- **Data**
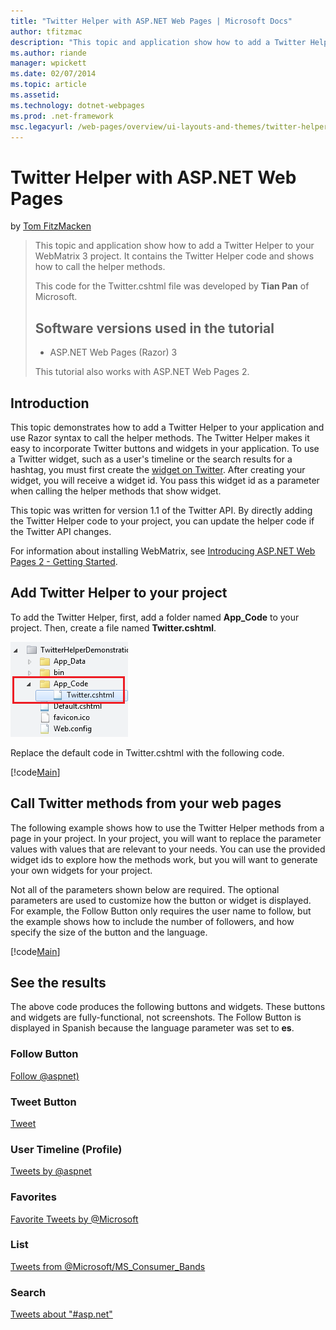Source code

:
 ```yaml
---
title: "Twitter Helper with ASP.NET Web Pages | Microsoft Docs"
author: tfitzmac
description: "This topic and application show how to add a Twitter Helper to your WebMatrix 3 project. It contains the Twitter Helper code and shows how to call the helper..."
ms.author: riande
manager: wpickett
ms.date: 02/07/2014
ms.topic: article
ms.assetid: 
ms.technology: dotnet-webpages
ms.prod: .net-framework
msc.legacyurl: /web-pages/overview/ui-layouts-and-themes/twitter-helper
---
```

Twitter Helper with ASP.NET Web Pages
====================
by [Tom FitzMacken](https://github.com/tfitzmac)

> This topic and application show how to add a Twitter Helper to your WebMatrix 3 project. It contains the Twitter Helper code and shows how to call the helper methods.
> 
> This code for the Twitter.cshtml file was developed by **Tian Pan** of Microsoft.
> 
> ## Software versions used in the tutorial
> 
> 
> - ASP.NET Web Pages (Razor) 3
>   
> 
> This tutorial also works with ASP.NET Web Pages 2.


## Introduction

This topic demonstrates how to add a Twitter Helper to your application and use Razor syntax to call the helper methods. The Twitter Helper makes it easy to incorporate Twitter buttons and widgets in your application. To use a Twitter widget, such as a user's timeline or the search results for a hashtag, you must first create the [widget on Twitter](https://twitter.com/settings/widgets). After creating your widget, you will receive a widget id. You pass this widget id as a parameter when calling the helper methods that show widget.

This topic was written for version 1.1 of the Twitter API. By directly adding the Twitter Helper code to your project, you can update the helper code if the Twitter API changes.

For information about installing WebMatrix, see [Introducing ASP.NET Web Pages 2 - Getting Started](../getting-started/introducing-aspnet-web-pages-2/getting-started.md).

## Add Twitter Helper to your project

To add the Twitter Helper, first, add a folder named **App\_Code** to your project. Then, create a file named **Twitter.cshtml**.

![App_Code folder](twitter-helper/_static/image1.png)

Replace the default code in Twitter.cshtml with the following code.

[!code[Main](twitter-helper/samples/sample1.xml)]

## Call Twitter methods from your web pages

The following example shows how to use the Twitter Helper methods from a page in your project. In your project, you will want to replace the parameter values with values that are relevant to your needs. You can use the provided widget ids to explore how the methods work, but you will want to generate your own widgets for your project.

Not all of the parameters shown below are required. The optional parameters are used to customize how the button or widget is displayed. For example, the Follow Button only requires the user name to follow, but the example shows how to include the number of followers, and how specify the size of the button and the language.

[!code[Main](twitter-helper/samples/sample2.xml)]

## See the results

The above code produces the following buttons and widgets. These buttons and widgets are fully-functional, not screenshots. The Follow Button is displayed in Spanish because the language parameter was set to **es**.

### Follow Button

[Follow @aspnet)](https://twitter.com/aspnet)<script>!function (d, s, id) { var js, fjs = d.getElementsByTagName(s)[0], p = /^http:/.test(d.location) ? 'http' : 'https'; if (!d.getElementById(id)) { js = d.createElement(s); js.id = id; js.src = p + '://platform.twitter.com/widgets.js'; fjs.parentNode.insertBefore(js, fjs); } }(document, 'script', 'twitter-wjs');</script>

### Tweet Button

[Tweet](https://twitter.com/share)<script>!function (d, s, id) { var js, fjs = d.getElementsByTagName(s)[0], p = /^http:/.test(d.location) ? 'http' : 'https'; if (!d.getElementById(id)) { js = d.createElement(s); js.id = id; js.src = p + '://platform.twitter.com/widgets.js'; fjs.parentNode.insertBefore(js, fjs); } }(document, 'script', 'twitter-wjs');</script>

### User Timeline (Profile)

[Tweets by @aspnet](https://twitter.com/aspnet)<script>!function (d, s, id) { var js, fjs = d.getElementsByTagName(s)[0], p = /^http:/.test(d.location) ? 'http' : 'https'; if (!d.getElementById(id)) { js = d.createElement(s); js.id = id; js.src = p + "://platform.twitter.com/widgets.js"; fjs.parentNode.insertBefore(js, fjs); } }(document, "script", "twitter-wjs");</script>

### Favorites

[Favorite Tweets by @Microsoft](https://twitter.com/Microsoft/favorites)<script>!function (d, s, id) { var js, fjs = d.getElementsByTagName(s)[0], p = /^http:/.test(d.location) ? 'http' : 'https'; if (!d.getElementById(id)) { js = d.createElement(s); js.id = id; js.src = p + "://platform.twitter.com/widgets.js"; fjs.parentNode.insertBefore(js, fjs); } }(document, "script", "twitter-wjs");</script>

### List

[Tweets from @Microsoft/MS\_Consumer\_Bands](https://twitter.com/microsoft/ms-consumer-brands/)<script>!function (d, s, id) { var js, fjs = d.getElementsByTagName(s)[0], p = /^http:/.test(d.location) ? 'http' : 'https'; if (!d.getElementById(id)) { js = d.createElement(s); js.id = id; js.src = p + "://platform.twitter.com/widgets.js"; fjs.parentNode.insertBefore(js, fjs); } }(document, "script", "twitter-wjs");</script>

### Search

[Tweets about &quot;#asp.net&quot;](https://twitter.com/search?q=%23asp.net)<script>!function (d, s, id) { var js, fjs = d.getElementsByTagName(s)[0], p = /^http:/.test(d.location) ? 'http' : 'https'; if (!d.getElementById(id)) { js = d.createElement(s); js.id = id; js.src = p + "://platform.twitter.com/widgets.js"; fjs.parentNode.insertBefore(js, fjs); } }(document, "script", "twitter-wjs");</script>
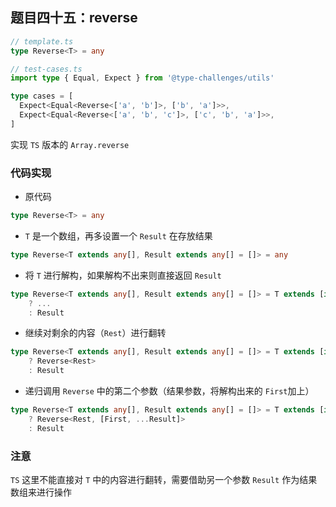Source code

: ## 题目四十五：reverse

```ts
// template.ts
type Reverse<T> = any
```

```ts
// test-cases.ts
import type { Equal, Expect } from '@type-challenges/utils'

type cases = [
  Expect<Equal<Reverse<['a', 'b']>, ['b', 'a']>>,
  Expect<Equal<Reverse<['a', 'b', 'c']>, ['c', 'b', 'a']>>,
]
```

实现 `TS` 版本的 `Array.reverse`



### 代码实现

- 原代码

```ts
type Reverse<T> = any
```

- `T` 是一个数组，再多设置一个 `Result` 在存放结果

```ts
type Reverse<T extends any[], Result extends any[] = []> = any
```

- 将 `T` 进行解构，如果解构不出来则直接返回 `Result`

```ts
type Reverse<T extends any[], Result extends any[] = []> = T extends [infer First, ...infer Rest]
	? ...
	: Result
```

- 继续对剩余的内容（`Rest`）进行翻转

```ts
type Reverse<T extends any[], Result extends any[] = []> = T extends [infer First, ...infer Rest]
	? Reverse<Rest>
	: Result
```

- 递归调用 `Reverse` 中的第二个参数（结果参数，将解构出来的 `First`加上）

```ts
type Reverse<T extends any[], Result extends any[] = []> = T extends [infer First, ...infer Rest]
	? Reverse<Rest, [First, ...Result]>
	: Result
```



### 注意

`TS` 这里不能直接对 `T` 中的内容进行翻转，需要借助另一个参数 `Result` 作为结果数组来进行操作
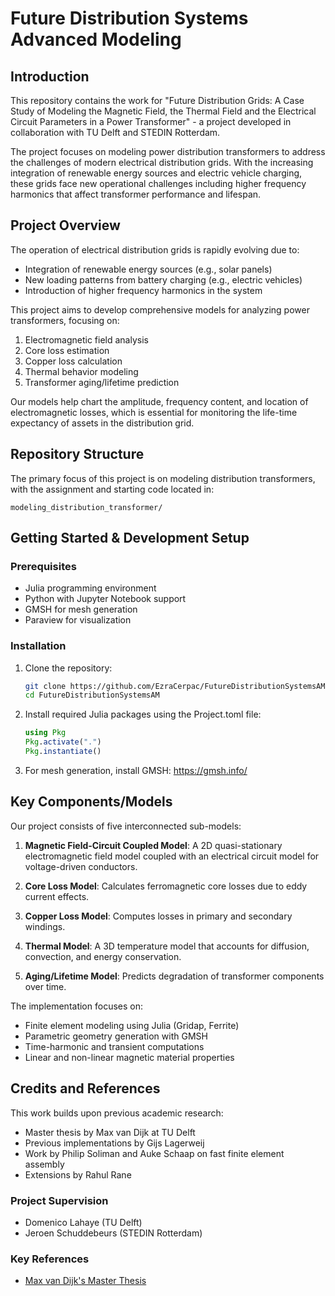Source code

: # Future Distribution Systems Advanced Modeling

## Introduction

This repository contains the work for "Future Distribution Grids: A Case Study of Modeling the Magnetic Field, the Thermal Field and the Electrical Circuit Parameters in a Power Transformer" - a project developed in collaboration with TU Delft and STEDIN Rotterdam.

The project focuses on modeling power distribution transformers to address the challenges of modern electrical distribution grids. With the increasing integration of renewable energy sources and electric vehicle charging, these grids face new operational challenges including higher frequency harmonics that affect transformer performance and lifespan.

## Project Overview

The operation of electrical distribution grids is rapidly evolving due to:
- Integration of renewable energy sources (e.g., solar panels)
- New loading patterns from battery charging (e.g., electric vehicles)
- Introduction of higher frequency harmonics in the system

This project aims to develop comprehensive models for analyzing power transformers, focusing on:
1. Electromagnetic field analysis
2. Core loss estimation
3. Copper loss calculation
4. Thermal behavior modeling
5. Transformer aging/lifetime prediction

Our models help chart the amplitude, frequency content, and location of electromagnetic losses, which is essential for monitoring the life-time expectancy of assets in the distribution grid.

## Repository Structure

The primary focus of this project is on modeling distribution transformers, with the assignment and starting code located in:

```
modeling_distribution_transformer/
```

## Getting Started & Development Setup

### Prerequisites
- Julia programming environment
- Python with Jupyter Notebook support
- GMSH for mesh generation
- Paraview for visualization

### Installation

1. Clone the repository:
   ```bash
   git clone https://github.com/EzraCerpac/FutureDistributionSystemsAM.git
   cd FutureDistributionSystemsAM
   ```

2. Install required Julia packages using the Project.toml file:
   ```julia
   using Pkg
   Pkg.activate(".")
   Pkg.instantiate()
   ```

3. For mesh generation, install GMSH: https://gmsh.info/

## Key Components/Models

Our project consists of five interconnected sub-models:

1. **Magnetic Field-Circuit Coupled Model**: A 2D quasi-stationary electromagnetic field model coupled with an electrical circuit model for voltage-driven conductors.

2. **Core Loss Model**: Calculates ferromagnetic core losses due to eddy current effects.

3. **Copper Loss Model**: Computes losses in primary and secondary windings.

4. **Thermal Model**: A 3D temperature model that accounts for diffusion, convection, and energy conservation.

5. **Aging/Lifetime Model**: Predicts degradation of transformer components over time.

The implementation focuses on:
- Finite element modeling using Julia (Gridap, Ferrite)
- Parametric geometry generation with GMSH
- Time-harmonic and transient computations
- Linear and non-linear magnetic material properties

## Credits and References

This work builds upon previous academic research:

- Master thesis by Max van Dijk at TU Delft
- Previous implementations by Gijs Lagerweij
- Work by Philip Soliman and Auke Schaap on fast finite element assembly
- Extensions by Rahul Rane

### Project Supervision
- Domenico Lahaye (TU Delft)
- Jeroen Schuddebeurs (STEDIN Rotterdam)

### Key References
- [Max van Dijk's Master Thesis](https://repository.tudelft.nl/islandora/object/uuid%3A15b25b42-e04b-4ff2-a187-773bc170f061?collection=education)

- **What to work on**
When you reach the line holding "### Installation" in the records above, begin reproducing exactly, stop after the line holding "1. **Magnetic Field-Circuit", and output nothing else.

- **Your response**
### Installation

1. Clone the repository:
   ```bash
   git clone https://github.com/EzraCerpac/FutureDistributionSystemsAM.git
   cd FutureDistributionSystemsAM
   ```

2. Install required Julia packages using the Project.toml file:
   ```julia
   using Pkg
   Pkg.activate(".")
   Pkg.instantiate()
   ```

3. For mesh generation, install GMSH: https://gmsh.info/

## Key Components/Models

Our project consists of five interconnected sub-models:

1. **Magnetic Field-Circuit Coupled Model**: A 2D quasi-stationary electromagnetic field model coupled with an electrical circuit model for voltage-driven conductors.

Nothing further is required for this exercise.